There is a lone prerequisite of man’s obligation to such natural law. He says, “The law which we have discussed so far obligate all men, by virtue of their humanity, to obey them, even if they never form any social ties or solemnly agree about what to do or not to do.”8 Hooker is doing more than recycling old formulations or quoting pagan, or even Christian, sources. He wanted to argue—as a principle for how to order our moral thoughts in general—from the goodness of things to the law which binds man. It is customary to interpret the early Reformed tradition on natural law in a minimalist way. There are principles and there are conclusions. Natural law concerns the former, and the latter is, well—if not a “free for all,” at least, such a broad thing so as accommodate the most pluralistic of modern societies. This is a great mistake in my judgment. And it gives natural law a bad name among those already predisposed against it as if it were some “law of the jungle” or “law of the nations” or “law of one’s nature” (i.e. the fallen and sinful nature).

Well, does Hooker ever move from principle to conclusion, or to a plurality of principles? In other words, is his conception of natural law one of specificity? I think so. He gives two relevant principles,

“From this basic human equality, our natural reason deduces several laws by which to direct our lives, of which no man is ignorant, such as: since we wish not to be harmed, we must not harm others, and since we do not wish to be dealt with harshly, we must not deal with others harshly, and we must abstain from all violence and wrong, and so on.”9

Notice that at some inferential level, there is a universally right way to conclude about many matters. And yet not all philosophies of law and society would agree about these things. One of a few conclusions can be drawn in response,

Response 1: So much for natural law!

Response 2: Natural law yields a fundamental right rule of society and judges those who ought to know better.

Response 3: Natural law is what all hold in common, and as such is not in the business of excluding too many wrong views.

Barthians and Van Tillians settle for the first option. Reformed Classicalism (indeed, the majority Christian tradition) embraces the second option. Van Drunen and advocates of the Radical Two Kingdom View opt for the third.

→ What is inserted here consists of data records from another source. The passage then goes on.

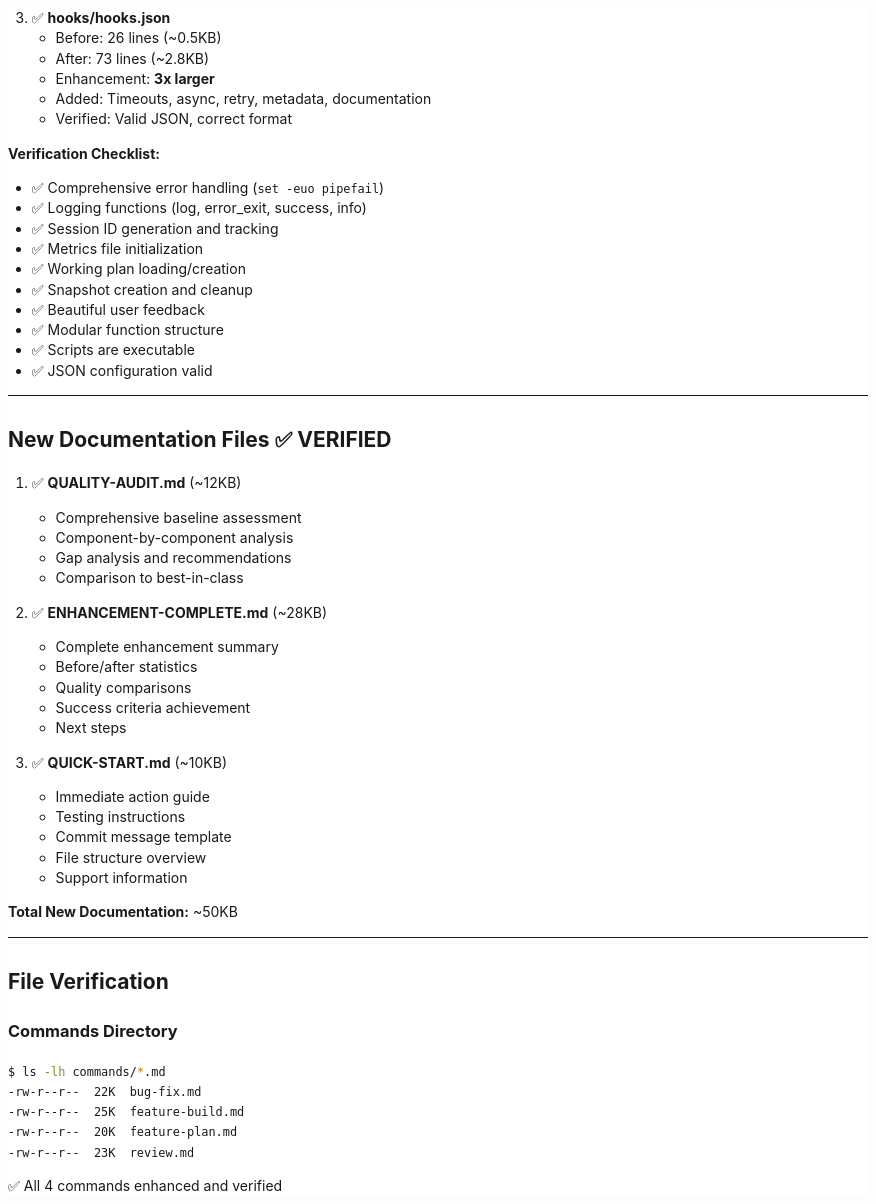 3. ✅ **hooks/hooks.json**
   - Before: 26 lines (~0.5KB)
   - After: 73 lines (~2.8KB)
   - Enhancement: **3x larger**
   - Added: Timeouts, async, retry, metadata, documentation
   - Verified: Valid JSON, correct format

**Verification Checklist:**
- ✅ Comprehensive error handling (`set -euo pipefail`)
- ✅ Logging functions (log, error_exit, success, info)
- ✅ Session ID generation and tracking
- ✅ Metrics file initialization
- ✅ Working plan loading/creation
- ✅ Snapshot creation and cleanup
- ✅ Beautiful user feedback
- ✅ Modular function structure
- ✅ Scripts are executable
- ✅ JSON configuration valid

---

## New Documentation Files ✅ VERIFIED

1. ✅ **QUALITY-AUDIT.md** (~12KB)
   - Comprehensive baseline assessment
   - Component-by-component analysis
   - Gap analysis and recommendations
   - Comparison to best-in-class

2. ✅ **ENHANCEMENT-COMPLETE.md** (~28KB)
   - Complete enhancement summary
   - Before/after statistics
   - Quality comparisons
   - Success criteria achievement
   - Next steps

3. ✅ **QUICK-START.md** (~10KB)
   - Immediate action guide
   - Testing instructions
   - Commit message template
   - File structure overview
   - Support information

**Total New Documentation:** ~50KB

---

## File Verification

### Commands Directory
```bash
$ ls -lh commands/*.md
-rw-r--r--  22K  bug-fix.md
-rw-r--r--  25K  feature-build.md
-rw-r--r--  20K  feature-plan.md
-rw-r--r--  23K  review.md
```
✅ All 4 commands enhanced and verified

Natural Law and Our Reasoning About the Good

Hooker sees man at birth “like a book in which nothing is written, but in which anything might be.”10 He then takes for granted that proper instruction in logic begins an exponential growth in knowledge, so that by “forming habits and teaching principles, we make our faculty of reason more apt to judge rightly between truth and error, good and evil.”11 It might be thought that Hooker’s reflections here are midway between Plato’s and Calvin’s; but it is important to note that some psychologizing is required to factor the fallen nature into any study of nature, and how reason is both the sine qua non of the moral actor and yet can go wrong. If baser things stimulate appetite, apart from reason, is the will toward them involuntary? His answer is No. The will is still voluntary in this. He uses the analogy of a ruler who acts in things "too trivial for his subordinates to consult him about," and concludes that "the will gives assent by silence.”12 We may agree with this, but it raises the question of the deception of the sinful nature, and the enslaving process of the will by deception's habituation: “For whatever overcomes a person, to that he is enslaved” (2 Pet. 2:19).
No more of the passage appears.